§ What you are asked to do
Please return every line of the records below that holds the word "DELETE".
#### Records
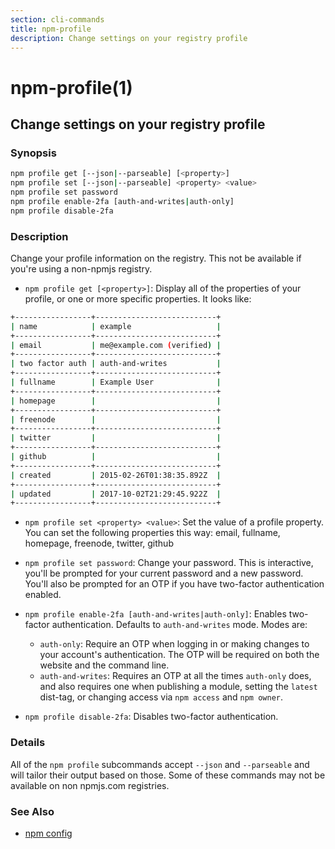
 ```yaml
---
section: cli-commands 
title: npm-profile
description: Change settings on your registry profile
---
```


# npm-profile(1)
## Change settings on your registry profile

### Synopsis

```bash
npm profile get [--json|--parseable] [<property>]
npm profile set [--json|--parseable] <property> <value>
npm profile set password
npm profile enable-2fa [auth-and-writes|auth-only]
npm profile disable-2fa
```

### Description

Change your profile information on the registry.  This not be available if
you're using a non-npmjs registry.

* `npm profile get [<property>]`:
  Display all of the properties of your profile, or one or more specific
  properties.  It looks like:

```bash
+-----------------+---------------------------+
| name            | example                   |
+-----------------+---------------------------+
| email           | me@example.com (verified) |
+-----------------+---------------------------+
| two factor auth | auth-and-writes           |
+-----------------+---------------------------+
| fullname        | Example User              |
+-----------------+---------------------------+
| homepage        |                           |
+-----------------+---------------------------+
| freenode        |                           |
+-----------------+---------------------------+
| twitter         |                           |
+-----------------+---------------------------+
| github          |                           |
+-----------------+---------------------------+
| created         | 2015-02-26T01:38:35.892Z  |
+-----------------+---------------------------+
| updated         | 2017-10-02T21:29:45.922Z  |
+-----------------+---------------------------+
```
  
* `npm profile set <property> <value>`:
  Set the value of a profile property. You can set the following properties this way:
    email, fullname, homepage, freenode, twitter, github

* `npm profile set password`:
  Change your password.  This is interactive, you'll be prompted for your
  current password and a new password.  You'll also be prompted for an OTP
  if you have two-factor authentication enabled.

* `npm profile enable-2fa [auth-and-writes|auth-only]`:
  Enables two-factor authentication. Defaults to `auth-and-writes` mode. Modes are:
  * `auth-only`: Require an OTP when logging in or making changes to your
    account's authentication.  The OTP will be required on both the website
    and the command line.
  * `auth-and-writes`: Requires an OTP at all the times `auth-only` does, and also requires one when
    publishing a module, setting the `latest` dist-tag, or changing access
    via `npm access` and `npm owner`.

* `npm profile disable-2fa`:
  Disables two-factor authentication.

### Details

All of the `npm profile` subcommands accept `--json` and `--parseable` and
will tailor their output based on those.  Some of these commands may not be
available on non npmjs.com registries.

### See Also

* [npm config](/cli-commands/npm-config)
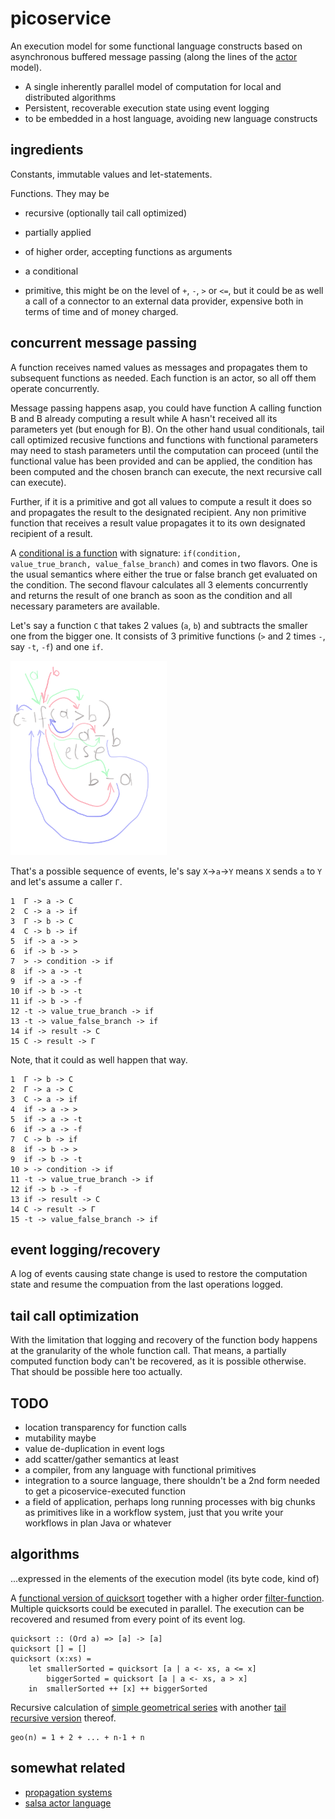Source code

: # picoservice
An execution model for some functional language constructs based on asynchronous buffered message passing (along the lines of the [actor](https://en.wikipedia.org/wiki/Actor_model) model).

- A single inherently parallel model of computation for local and distributed algorithms
- Persistent, recoverable execution state using event logging 
- to be embedded in a host language, avoiding new language constructs

## ingredients

Constants, immutable values and let-statements.

Functions. They may be
- recursive (optionally tail call optimized)
- partially applied
- of higher order, accepting functions as arguments
- a conditional

-  primitive, this might be on the level of `+`, `-`, `>` or `<=`, but it could be as well a call of a connector to an external data provider, expensive both in terms of time and of money charged.

## concurrent message passing

A function receives named values as messages and propagates them to subsequent functions as needed. Each function is an actor, so all off them operate concurrently. 

Message passing happens asap, you could have function A calling function B and B already computing a result while A hasn't received all its parameters yet (but enough for B).
On the other hand usual conditionals, tail call optimized recusive functions and functions with functional parameters may need to stash parameters until the computation can proceed (until the functional value has been provided and can be applied, the condition has been computed and the chosen branch can execute, the next recursive call can execute).  

Further, if it is a primitive and got all values to compute a result it does so and propagates the result to the designated recipient. 
Any non primitive function that receives a result value propagates it to its own designated recipient of a result.

A [conditional is a function](https://stackoverflow.com/questions/58316588/how-to-model-if-expressions-with-actor-systems) with signature: `if(condition, value_true_branch, value_false_branch)` and comes in two flavors. One is the usual semantics where either the true or false branch get evaluated on
the condition. The second flavour calculates all 3 elements concurrently and returns the result of one branch as soon as the condition and all necessary parameters are available.

Let's say a function `C` that takes 2 values (`a`, `b`) and subtracts the smaller one from the bigger one. It consists of 3 primitive functions (`>` and 2 times `-`, say `-t`, `-f`) and one `if`.

![if](./if.png)

That's a possible sequence of events, le's say `X`->`a`->`Y` means `X` sends `a` to `Y` and let's assume a caller `Γ`.

```
1  Γ -> a -> C
2  C -> a -> if 
3  Γ -> b -> C
4  C -> b -> if
5  if -> a -> >
6  if -> b -> >
7  > -> condition -> if
8  if -> a -> -t
9  if -> a -> -f
10 if -> b -> -t
11 if -> b -> -f
12 -t -> value_true_branch -> if
13 -t -> value_false_branch -> if  
14 if -> result -> C
15 C -> result -> Γ 
```
Note, that it could as well happen that way.

```
1  Γ -> b -> C
2  Γ -> a -> C
3  C -> a -> if 
4  if -> a -> >
5  if -> a -> -t
6  if -> a -> -f
7  C -> b -> if
8  if -> b -> >
9  if -> b -> -t
10 > -> condition -> if
11 -t -> value_true_branch -> if
12 if -> b -> -f
13 if -> result -> C
14 C -> result -> Γ 
15 -t -> value_false_branch -> if  
```
## event logging/recovery

A log of events causing state change is used to restore the computation state and resume the compuation from the last operations logged.

## tail call optimization

With the limitation that logging and recovery of the function body happens at the granularity of the whole function call. 
That means, a partially computed function body can't be recovered, as it is possible otherwise. That should be possible here too actually.


## TODO

- location transparency for function calls
- mutability maybe
- value de-duplication in event logs
- add scatter/gather semantics at least
- a compiler, from any language with functional primitives
- integration to a source language, there shouldn't be a 2nd form needed to get a picoservice-executed function   
- a field of application, perhaps long running processes with big chunks as primitives like in a workflow system, just that you write your workflows in plan Java or whatever

## algorithms

...expressed in the elements of the execution model (its byte code, kind of)

A [functional version of quicksort](https://github.com/curiosag/picoservice/blob/master/src/test/java/micro/Algorithm.java#L18) 
together with a higher order [filter-function](https://github.com/curiosag/picoservice/blob/master/src/test/java/micro/Algorithm.java#L98). Multiple quicksorts could be executed in parallel. The execution can be recovered and resumed from every point of its event log.


    quicksort :: (Ord a) => [a] -> [a]  
    quicksort [] = []  
    quicksort (x:xs) =   
        let smallerSorted = quicksort [a | a <- xs, a <= x]  
            biggerSorted = quicksort [a | a <- xs, a > x]  
        in  smallerSorted ++ [x] ++ biggerSorted  

Recursive calculation of [simple geometrical series](https://github.com/curiosag/picoservice/blob/master/src/test/java/micro/Algorithm.java#L162) with another [tail recursive version](https://github.com/curiosag/picoservice/blob/master/src/test/java/micro/Algorithm.java#L208) thereof.

    geo(n) = 1 + 2 + ... + n-1 + n


## somewhat related

- [propagation systems](https://www.cs.tufts.edu/~nr/cs257/archive/alexey-radul/phd-thesis.pdf)
- [salsa actor language](http://wcl.cs.rpi.edu/salsa/)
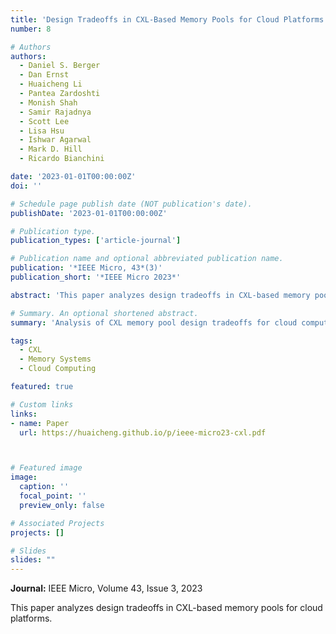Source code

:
 ```yaml
---
title: 'Design Tradeoffs in CXL-Based Memory Pools for Cloud Platforms'
number: 8

# Authors
authors:
  - Daniel S. Berger
  - Dan Ernst
  - Huaicheng Li
  - Pantea Zardoshti
  - Monish Shah
  - Samir Rajadnya
  - Scott Lee
  - Lisa Hsu
  - Ishwar Agarwal
  - Mark D. Hill
  - Ricardo Bianchini

date: '2023-01-01T00:00:00Z'
doi: ''

# Schedule page publish date (NOT publication's date).
publishDate: '2023-01-01T00:00:00Z'

# Publication type.
publication_types: ['article-journal']

# Publication name and optional abbreviated publication name.
publication: '*IEEE Micro, 43*(3)'
publication_short: '*IEEE Micro 2023*'

abstract: 'This paper analyzes design tradeoffs in CXL-based memory pools for cloud platforms.'

# Summary. An optional shortened abstract.
summary: 'Analysis of CXL memory pool design tradeoffs for cloud computing.'

tags:
  - CXL
  - Memory Systems
  - Cloud Computing

featured: true

# Custom links
links:
- name: Paper
  url: https://huaicheng.github.io/p/ieee-micro23-cxl.pdf



# Featured image
image:
  caption: ''
  focal_point: ''
  preview_only: false

# Associated Projects
projects: []

# Slides
slides: ""
---
```


**Journal:** IEEE Micro, Volume 43, Issue 3, 2023

This paper analyzes design tradeoffs in CXL-based memory pools for cloud platforms. 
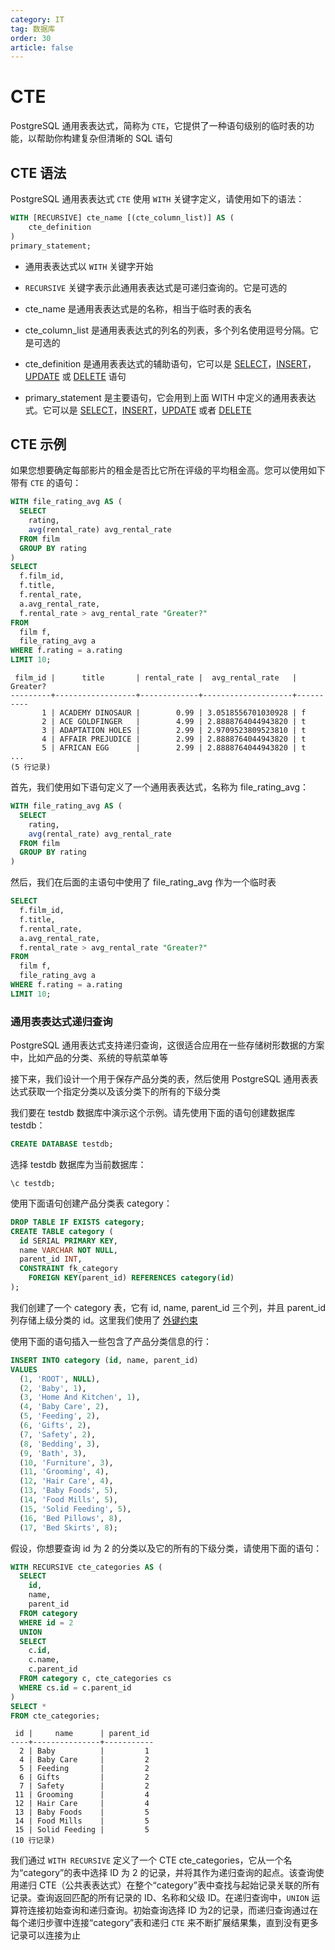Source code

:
 ```yaml
---
category: IT
tag: 数据库
order: 30
article: false
---
```


# CTE

PostgreSQL 通用表表达式，简称为 `CTE`，它提供了一种语句级别的临时表的功能，以帮助你构建复杂但清晰的 SQL 语句

## CTE 语法

PostgreSQL 通用表表达式 `CTE` 使用 `WITH` 关键字定义，请使用如下的语法：

```sql
WITH [RECURSIVE] cte_name [(cte_column_list)] AS (
    cte_definition
)
primary_statement;
```

- 通用表表达式以 `WITH` 关键字开始

- `RECURSIVE` 关键字表示此通用表表达式是可递归查询的。它是可选的

- cte_name 是通用表表达式是的名称，相当于临时表的表名

- cte_column_list 是通用表表达式的列名的列表，多个列名使用逗号分隔。它是可选的

- cte_definition 是通用表表达式的辅助语句，它可以是 [SELECT](./select.md)，[INSERT](./insert.md)，[UPDATE](./update.md) 或 [DELETE](./delete.md) 语句

- primary_statement 是主要语句，它会用到上面 WITH 中定义的通用表表达式。它可以是 [SELECT](./select.md)，[INSERT](./insert.md)，[UPDATE](./update.md) 或者 [DELETE](./delete.md)

## CTE 示例

如果您想要确定每部影片的租金是否比它所在评级的平均租金高。您可以使用如下带有 `CTE` 的语句：

```sql
WITH file_rating_avg AS (
  SELECT
    rating,
    avg(rental_rate) avg_rental_rate
  FROM film
  GROUP BY rating
)
SELECT
  f.film_id,
  f.title,
  f.rental_rate,
  a.avg_rental_rate,
  f.rental_rate > avg_rental_rate "Greater?"
FROM
  film f,
  file_rating_avg a
WHERE f.rating = a.rating
LIMIT 10;
```

```text
 film_id |      title       | rental_rate |  avg_rental_rate   | Greater?
---------+------------------+-------------+--------------------+----------
       1 | ACADEMY DINOSAUR |        0.99 | 3.0518556701030928 | f
       2 | ACE GOLDFINGER   |        4.99 | 2.8888764044943820 | t
       3 | ADAPTATION HOLES |        2.99 | 2.9709523809523810 | t
       4 | AFFAIR PREJUDICE |        2.99 | 2.8888764044943820 | t
       5 | AFRICAN EGG      |        2.99 | 2.8888764044943820 | t
...
(5 行记录)
```

首先，我们使用如下语句定义了一个通用表表达式，名称为 file_rating_avg：

```sql
WITH file_rating_avg AS (
  SELECT
    rating,
    avg(rental_rate) avg_rental_rate
  FROM film
  GROUP BY rating
)
```

然后，我们在后面的主语句中使用了 file_rating_avg 作为一个临时表

```sql
SELECT
  f.film_id,
  f.title,
  f.rental_rate,
  a.avg_rental_rate,
  f.rental_rate > avg_rental_rate "Greater?"
FROM
  film f,
  file_rating_avg a
WHERE f.rating = a.rating
LIMIT 10;
```

### 通用表表达式递归查询

PostgreSQL 通用表达式支持递归查询，这很适合应用在一些存储树形数据的方案中，比如产品的分类、系统的导航菜单等

接下来，我们设计一个用于保存产品分类的表，然后使用 PostgreSQL 通用表表达式获取一个指定分类以及该分类下的所有的下级分类

我们要在 testdb 数据库中演示这个示例。请先使用下面的语句创建数据库 testdb：

```sql
CREATE DATABASE testdb;
```

选择 testdb 数据库为当前数据库：

```postgresql
\c testdb;
```

使用下面语句创建产品分类表 category：

```sql
DROP TABLE IF EXISTS category;
CREATE TABLE category (
  id SERIAL PRIMARY KEY,
  name VARCHAR NOT NULL,
  parent_id INT,
  CONSTRAINT fk_category
    FOREIGN KEY(parent_id) REFERENCES category(id)
);
```

我们创建了一个 category 表，它有 id, name, parent_id 三个列，并且 parent_id 列存储上级分类的 id。这里我们使用了 [外键约束](../database-and-table/foreign-key.md)

使用下面的语句插入一些包含了产品分类信息的行：

```sql
INSERT INTO category (id, name, parent_id)
VALUES
  (1, 'ROOT', NULL),
  (2, 'Baby', 1),
  (3, 'Home And Kitchen', 1),
  (4, 'Baby Care', 2),
  (5, 'Feeding', 2),
  (6, 'Gifts', 2),
  (7, 'Safety', 2),
  (8, 'Bedding', 3),
  (9, 'Bath', 3),
  (10, 'Furniture', 3),
  (11, 'Grooming', 4),
  (12, 'Hair Care', 4),
  (13, 'Baby Foods', 5),
  (14, 'Food Mills', 5),
  (15, 'Solid Feeding', 5),
  (16, 'Bed Pillows', 8),
  (17, 'Bed Skirts', 8);
```

假设，你想要查询 id 为 2 的分类以及它的所有的下级分类，请使用下面的语句：

```sql
WITH RECURSIVE cte_categories AS (
  SELECT
    id,
    name,
    parent_id
  FROM category
  WHERE id = 2
  UNION
  SELECT
    c.id,
    c.name,
    c.parent_id
  FROM category c, cte_categories cs
  WHERE cs.id = c.parent_id
)
SELECT *
FROM cte_categories;
```

```text
 id |     name      | parent_id
----+---------------+-----------
  2 | Baby          |         1
  4 | Baby Care     |         2
  5 | Feeding       |         2
  6 | Gifts         |         2
  7 | Safety        |         2
 11 | Grooming      |         4
 12 | Hair Care     |         4
 13 | Baby Foods    |         5
 14 | Food Mills    |         5
 15 | Solid Feeding |         5
(10 行记录)
```

我们通过 `WITH RECURSIVE` 定义了一个 CTE cte_categories，它从一个名为“category”的表中选择 ID 为 2 的记录，并将其作为递归查询的起点。该查询使用递归 CTE（公共表表达式）在整个“category”表中查找与起始记录关联的所有记录。查询返回匹配的所有记录的 ID、名称和父级 ID。在递归查询中，`UNION` 运算符连接初始查询和递归查询。初始查询选择 ID 为2的记录，而递归查询通过在每个递归步骤中连接“category”表和递归 `CTE` 来不断扩展结果集，直到没有更多记录可以连接为止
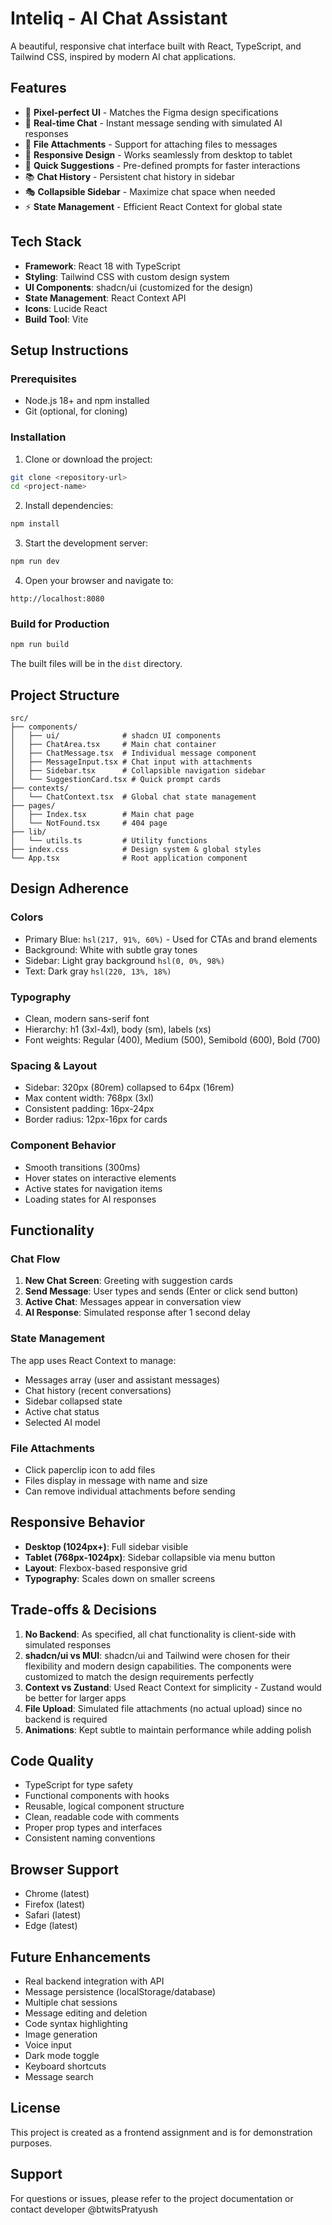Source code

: # Inteliq - AI Chat Assistant

A beautiful, responsive chat interface built with React, TypeScript, and Tailwind CSS, inspired by modern AI chat applications.

## Features

- 🎨 **Pixel-perfect UI** - Matches the Figma design specifications
- 💬 **Real-time Chat** - Instant message sending with simulated AI responses
- 📁 **File Attachments** - Support for attaching files to messages
- 📱 **Responsive Design** - Works seamlessly from desktop to tablet
- 🎯 **Quick Suggestions** - Pre-defined prompts for faster interactions
- 📚 **Chat History** - Persistent chat history in sidebar
- 🎭 **Collapsible Sidebar** - Maximize chat space when needed
- ⚡ **State Management** - Efficient React Context for global state

## Tech Stack

- **Framework**: React 18 with TypeScript
- **Styling**: Tailwind CSS with custom design system
- **UI Components**: shadcn/ui (customized for the design)
- **State Management**: React Context API
- **Icons**: Lucide React
- **Build Tool**: Vite

## Setup Instructions

### Prerequisites

- Node.js 18+ and npm installed
- Git (optional, for cloning)

### Installation

1. Clone or download the project:
```bash
git clone <repository-url>
cd <project-name>
```

2. Install dependencies:
```bash
npm install
```

3. Start the development server:
```bash
npm run dev
```

4. Open your browser and navigate to:
```
http://localhost:8080
```

### Build for Production

```bash
npm run build
```

The built files will be in the `dist` directory.

## Project Structure

```
src/
├── components/
│   ├── ui/              # shadcn UI components
│   ├── ChatArea.tsx     # Main chat container
│   ├── ChatMessage.tsx  # Individual message component
│   ├── MessageInput.tsx # Chat input with attachments
│   ├── Sidebar.tsx      # Collapsible navigation sidebar
│   └── SuggestionCard.tsx # Quick prompt cards
├── contexts/
│   └── ChatContext.tsx  # Global chat state management
├── pages/
│   ├── Index.tsx        # Main chat page
│   └── NotFound.tsx     # 404 page
├── lib/
│   └── utils.ts         # Utility functions
├── index.css            # Design system & global styles
└── App.tsx              # Root application component
```

## Design Adherence

### Colors
- Primary Blue: `hsl(217, 91%, 60%)` - Used for CTAs and brand elements
- Background: White with subtle gray tones
- Sidebar: Light gray background `hsl(0, 0%, 98%)`
- Text: Dark gray `hsl(220, 13%, 18%)`

### Typography
- Clean, modern sans-serif font
- Hierarchy: h1 (3xl-4xl), body (sm), labels (xs)
- Font weights: Regular (400), Medium (500), Semibold (600), Bold (700)

### Spacing & Layout
- Sidebar: 320px (80rem) collapsed to 64px (16rem)
- Max content width: 768px (3xl)
- Consistent padding: 16px-24px
- Border radius: 12px-16px for cards

### Component Behavior
- Smooth transitions (300ms)
- Hover states on interactive elements
- Active states for navigation items
- Loading states for AI responses

## Functionality

### Chat Flow
1. **New Chat Screen**: Greeting with suggestion cards
2. **Send Message**: User types and sends (Enter or click send button)
3. **Active Chat**: Messages appear in conversation view
4. **AI Response**: Simulated response after 1 second delay

### State Management
The app uses React Context to manage:
- Messages array (user and assistant messages)
- Chat history (recent conversations)
- Sidebar collapsed state
- Active chat status
- Selected AI model

### File Attachments
- Click paperclip icon to add files
- Files display in message with name and size
- Can remove individual attachments before sending

## Responsive Behavior

- **Desktop (1024px+)**: Full sidebar visible
- **Tablet (768px-1024px)**: Sidebar collapsible via menu button
- **Layout**: Flexbox-based responsive grid
- **Typography**: Scales down on smaller screens

## Trade-offs & Decisions

1. **No Backend**: As specified, all chat functionality is client-side with simulated responses
2. **shadcn/ui vs MUI**: shadcn/ui and Tailwind were chosen for their flexibility and modern design capabilities. The components were customized to match the design requirements perfectly
3. **Context vs Zustand**: Used React Context for simplicity - Zustand would be better for larger apps
4. **File Upload**: Simulated file attachments (no actual upload) since no backend is required
5. **Animations**: Kept subtle to maintain performance while adding polish

## Code Quality

-  TypeScript for type safety
-  Functional components with hooks
-  Reusable, logical component structure
-  Clean, readable code with comments
-  Proper prop types and interfaces
-  Consistent naming conventions

## Browser Support

- Chrome (latest)
- Firefox (latest)
- Safari (latest)
- Edge (latest)

## Future Enhancements

- Real backend integration with API
- Message persistence (localStorage/database)
- Multiple chat sessions
- Message editing and deletion
- Code syntax highlighting
- Image generation
- Voice input
- Dark mode toggle
- Keyboard shortcuts
- Message search

## License

This project is created as a frontend assignment and is for demonstration purposes.

## Support

For questions or issues, please refer to the project documentation or contact developer @btwitsPratyush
########
§ Exercise response
- cte_definition 是通用表表达式的辅助语句，它可以是 [SELECT](./select.md)，[INSERT](./insert.md)，[UPDATE](./update.md) 或 [DELETE](./delete.md) 语句
- primary_statement 是主要语句，它会用到上面 WITH 中定义的通用表表达式。它可以是 [SELECT](./select.md)，[INSERT](./insert.md)，[UPDATE](./update.md) 或者 [DELETE](./delete.md)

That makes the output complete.